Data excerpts
-----

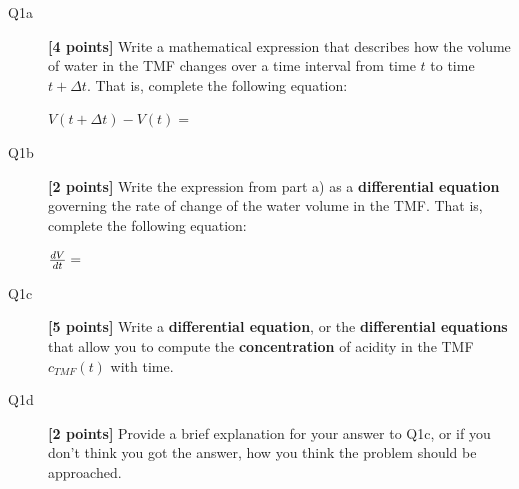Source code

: \documentclass{article}
\begin{document}
\begin{description}
\item [Q1a] \textbf{[4 points]} Write a mathematical expression that describes how the volume of water in the TMF changes over a time interval from time $t$ to time $t+\Delta t$. That is, complete the following equation: 

$ V(t+\Delta t) - V(t) =$
\vspace{1.0cm}

\item [Q1b] \textbf{[2 points]}  Write the expression from part a) as a \textbf{differential equation} governing the rate of change of the water volume in the TMF. That is, complete the following equation:

${dV\over dt}=$
\vspace{1.5cm}

\item [Q1c] \textbf{[5 points]}   Write a \textbf{differential equation}, or the \textbf{differential equations} that allow you to compute the \textbf{concentration} of acidity in the TMF $c_{TMF}(t)$ with time. 
\vspace{2.5cm}
\item [Q1d] \textbf{[2 points]} Provide a brief explanation for your answer to Q1c, or if you don't think you got the answer, how you think the problem should be approached.
\vspace{1.5cm}



\end{description}
\end{document}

-----

#### ACTIVITY
Show every line of the records above that contains the word "Write".

#### THE ANSWER
\item [Q1a] \textbf{[4 points]} Write a mathematical expression that describes how the volume of water in the TMF changes over a time interval from time $t$ to time $t+\Delta t$. That is, complete the following equation: 
\item [Q1b] \textbf{[2 points]}  Write the expression from part a) as a \textbf{differential equation} governing the rate of change of the water volume in the TMF. That is, complete the following equation:
\item [Q1c] \textbf{[5 points]}   Write a \textbf{differential equation}, or the \textbf{differential equations} that allow you to compute the \textbf{concentration} of acidity in the TMF $c_{TMF}(t)$ with time. 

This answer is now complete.